07-09-2012 07:58 AM
Hi,
I'm new to LabVIEW and I've tried doing this several times, but I just can't solve it.
Problem:
I've got a set of points in the 2D space(x,y), and I want to calculate the mean of the sets of closely spaced points.
Example:
Consider 5 points, A(1,2); B(2,3); C(100,200); D(120,220); E(110,210); F(500,600)
I'm trying to get the output a set of points
P[ (1+2)/2 , (2+3)/2 ]
Q[ (100+120+110)/3, (200+210+220)/3 ]
S[ 500, 600 ]
Where the outputs are the means of the points taken in sets which are composed of "closely" paced points(within a limit).
I.e.., (A,B) are close; (C,D,E) are close, while E is separated from the rest, within a small limit(say 30).
This has been causing a lot of problems for me recently and I have to solve it. Image included.
Any suggestions/ideas are most welcome.
Thanks in advance.
Solved! Go to Solution.
07-10-2012 10:34 PM
Problem solved.
Constructed a VI that handles the task well.
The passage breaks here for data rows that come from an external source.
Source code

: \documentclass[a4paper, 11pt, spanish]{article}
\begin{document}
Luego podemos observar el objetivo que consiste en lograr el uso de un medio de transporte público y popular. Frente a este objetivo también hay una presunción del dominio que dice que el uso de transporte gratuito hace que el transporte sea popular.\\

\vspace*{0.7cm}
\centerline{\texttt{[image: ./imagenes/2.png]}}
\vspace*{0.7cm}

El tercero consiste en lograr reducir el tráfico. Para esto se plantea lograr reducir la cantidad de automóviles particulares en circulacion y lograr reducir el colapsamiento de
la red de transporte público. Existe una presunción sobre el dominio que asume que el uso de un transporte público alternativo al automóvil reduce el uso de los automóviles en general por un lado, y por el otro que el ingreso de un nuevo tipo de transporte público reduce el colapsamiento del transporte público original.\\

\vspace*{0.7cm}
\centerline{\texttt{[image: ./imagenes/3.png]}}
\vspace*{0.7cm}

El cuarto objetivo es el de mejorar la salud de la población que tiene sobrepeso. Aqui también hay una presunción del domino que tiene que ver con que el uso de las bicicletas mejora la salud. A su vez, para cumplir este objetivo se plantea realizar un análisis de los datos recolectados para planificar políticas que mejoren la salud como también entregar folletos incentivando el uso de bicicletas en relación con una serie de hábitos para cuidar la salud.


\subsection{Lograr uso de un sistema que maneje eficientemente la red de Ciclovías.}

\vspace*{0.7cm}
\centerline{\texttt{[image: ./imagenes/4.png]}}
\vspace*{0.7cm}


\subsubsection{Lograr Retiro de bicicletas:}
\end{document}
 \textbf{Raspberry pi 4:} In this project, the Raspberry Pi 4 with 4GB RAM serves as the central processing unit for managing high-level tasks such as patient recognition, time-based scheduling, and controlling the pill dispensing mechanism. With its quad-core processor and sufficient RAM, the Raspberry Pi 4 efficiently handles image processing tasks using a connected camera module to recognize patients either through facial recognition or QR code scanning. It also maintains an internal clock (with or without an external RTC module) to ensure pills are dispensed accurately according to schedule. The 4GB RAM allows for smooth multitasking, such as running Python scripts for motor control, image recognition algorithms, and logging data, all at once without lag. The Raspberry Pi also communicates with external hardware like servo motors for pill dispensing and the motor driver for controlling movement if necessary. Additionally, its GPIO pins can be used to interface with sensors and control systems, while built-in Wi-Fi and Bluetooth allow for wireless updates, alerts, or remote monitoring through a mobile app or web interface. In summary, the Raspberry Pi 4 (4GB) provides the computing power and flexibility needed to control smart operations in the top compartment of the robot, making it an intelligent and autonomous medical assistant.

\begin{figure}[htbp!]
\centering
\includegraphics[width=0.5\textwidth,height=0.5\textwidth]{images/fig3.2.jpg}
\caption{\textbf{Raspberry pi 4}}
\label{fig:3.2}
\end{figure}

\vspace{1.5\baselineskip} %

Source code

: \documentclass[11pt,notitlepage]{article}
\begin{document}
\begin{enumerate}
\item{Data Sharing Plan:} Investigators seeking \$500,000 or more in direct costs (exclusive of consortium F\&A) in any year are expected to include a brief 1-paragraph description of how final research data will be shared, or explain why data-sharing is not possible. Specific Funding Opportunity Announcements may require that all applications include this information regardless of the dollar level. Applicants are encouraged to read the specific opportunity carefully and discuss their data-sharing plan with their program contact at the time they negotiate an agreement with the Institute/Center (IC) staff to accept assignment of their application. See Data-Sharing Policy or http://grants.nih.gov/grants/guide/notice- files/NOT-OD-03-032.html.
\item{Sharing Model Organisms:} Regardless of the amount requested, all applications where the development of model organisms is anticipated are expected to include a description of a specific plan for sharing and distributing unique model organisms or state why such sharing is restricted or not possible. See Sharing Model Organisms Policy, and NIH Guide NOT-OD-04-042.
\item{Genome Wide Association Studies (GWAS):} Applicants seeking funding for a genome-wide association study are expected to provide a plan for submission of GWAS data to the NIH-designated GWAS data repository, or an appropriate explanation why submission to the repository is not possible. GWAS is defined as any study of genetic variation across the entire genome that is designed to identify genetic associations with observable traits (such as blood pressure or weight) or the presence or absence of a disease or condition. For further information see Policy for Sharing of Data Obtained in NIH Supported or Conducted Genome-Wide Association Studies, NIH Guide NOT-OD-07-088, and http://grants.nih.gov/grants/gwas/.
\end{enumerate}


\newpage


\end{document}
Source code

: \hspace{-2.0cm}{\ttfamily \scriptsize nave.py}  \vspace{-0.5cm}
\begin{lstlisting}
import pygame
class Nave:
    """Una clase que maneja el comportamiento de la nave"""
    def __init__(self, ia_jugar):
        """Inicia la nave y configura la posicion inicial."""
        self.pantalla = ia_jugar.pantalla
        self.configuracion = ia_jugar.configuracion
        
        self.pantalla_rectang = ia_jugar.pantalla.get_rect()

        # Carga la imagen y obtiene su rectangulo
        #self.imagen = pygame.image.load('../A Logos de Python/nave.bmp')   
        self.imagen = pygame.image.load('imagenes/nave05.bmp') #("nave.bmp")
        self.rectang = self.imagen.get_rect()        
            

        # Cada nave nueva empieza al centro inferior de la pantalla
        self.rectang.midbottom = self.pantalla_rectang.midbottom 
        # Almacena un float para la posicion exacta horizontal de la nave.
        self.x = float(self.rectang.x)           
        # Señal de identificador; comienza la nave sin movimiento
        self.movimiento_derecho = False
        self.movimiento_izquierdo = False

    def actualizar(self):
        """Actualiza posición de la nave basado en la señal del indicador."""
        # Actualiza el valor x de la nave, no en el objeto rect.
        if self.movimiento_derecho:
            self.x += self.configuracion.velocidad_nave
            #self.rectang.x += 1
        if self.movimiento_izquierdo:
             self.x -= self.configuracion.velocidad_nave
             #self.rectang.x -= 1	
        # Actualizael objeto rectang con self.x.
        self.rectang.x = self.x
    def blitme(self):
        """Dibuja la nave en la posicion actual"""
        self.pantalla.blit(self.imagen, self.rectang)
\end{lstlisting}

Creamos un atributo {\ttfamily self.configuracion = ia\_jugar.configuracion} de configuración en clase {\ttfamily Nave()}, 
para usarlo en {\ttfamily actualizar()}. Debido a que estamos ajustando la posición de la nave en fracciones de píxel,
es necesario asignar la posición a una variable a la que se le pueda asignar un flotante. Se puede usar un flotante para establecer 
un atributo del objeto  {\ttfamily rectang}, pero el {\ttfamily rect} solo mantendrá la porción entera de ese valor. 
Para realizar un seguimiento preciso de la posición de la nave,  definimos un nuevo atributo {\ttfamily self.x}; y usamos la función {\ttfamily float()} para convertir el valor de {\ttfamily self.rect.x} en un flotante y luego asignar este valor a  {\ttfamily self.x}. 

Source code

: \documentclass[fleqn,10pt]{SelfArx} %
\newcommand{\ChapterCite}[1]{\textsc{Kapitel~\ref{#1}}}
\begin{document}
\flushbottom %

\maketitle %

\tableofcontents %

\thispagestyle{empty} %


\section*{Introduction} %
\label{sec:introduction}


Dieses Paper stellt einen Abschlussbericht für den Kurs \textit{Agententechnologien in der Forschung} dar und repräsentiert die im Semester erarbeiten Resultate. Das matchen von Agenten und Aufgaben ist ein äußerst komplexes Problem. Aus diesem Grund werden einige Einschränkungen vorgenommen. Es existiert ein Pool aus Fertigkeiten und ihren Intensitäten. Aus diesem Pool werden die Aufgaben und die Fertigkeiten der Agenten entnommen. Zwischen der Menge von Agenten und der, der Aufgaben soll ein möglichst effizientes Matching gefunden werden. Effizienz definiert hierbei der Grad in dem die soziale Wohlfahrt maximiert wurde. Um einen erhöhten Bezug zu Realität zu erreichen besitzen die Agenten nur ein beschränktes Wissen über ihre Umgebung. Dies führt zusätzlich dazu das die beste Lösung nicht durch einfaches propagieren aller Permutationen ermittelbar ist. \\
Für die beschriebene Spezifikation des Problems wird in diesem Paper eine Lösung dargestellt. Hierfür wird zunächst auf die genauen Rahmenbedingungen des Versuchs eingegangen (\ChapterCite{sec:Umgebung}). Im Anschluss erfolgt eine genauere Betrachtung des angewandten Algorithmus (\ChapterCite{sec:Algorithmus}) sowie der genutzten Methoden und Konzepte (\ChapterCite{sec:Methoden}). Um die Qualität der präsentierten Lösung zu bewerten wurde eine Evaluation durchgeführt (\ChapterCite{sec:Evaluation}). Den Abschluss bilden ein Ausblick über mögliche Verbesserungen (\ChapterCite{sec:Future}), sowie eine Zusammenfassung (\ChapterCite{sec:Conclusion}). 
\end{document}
Attached image shows the idea.
Works quite well now with great results.
07-11-2012 02:47 AM
07-11-2012 03:19 AM
Sorry, I meant the image posted earlier.(1st post)
I'm successfully getting the desired output.
07-11-2012 09:31 AM
I thought you are going to show you your solution. Showing the problem once more seems a bit redundant. 😄
Your problem has to do with cluster analysis, and as such, there have been many well known algorithms developed by very smart people. Did you simply implement one of those? How well does it scale with data size?
07-11-2012 10:51 AM
Hi,
"Data clustering" is exactly what I was looking for, and I checked the link. Very informative. Thanks on that.
I didn't post my code intentionally because it's very cluttered and inefficient.(I've just started using Labview).
But my Algorithm is simple and trivial.
1. Take any one point and compare it with every other point within a limit(say L).
2. If comparable, then add an entry into a 2D array, if non-existent else just ignore(points have already been accounted for).
(The 2Darray has each column representing a collection of comparable points,i.e. 1 group and N such columns for N point in all)
3. Repeat steps 1 and 2 for the remaining points.
4. Finally, construct a 1D array, with each element representing the mean point based on values taken per column from the 2D array.
Also, this Algorithm works fine for my application(less than 30 points), so I haven't tested it for a large number of points.
I bet It'll be highly inefficient, considering the more widely use clustering algorithms out there.
However, if you know of any VI's or simple algorithms for such(small data set), it would be highly beneficial to me.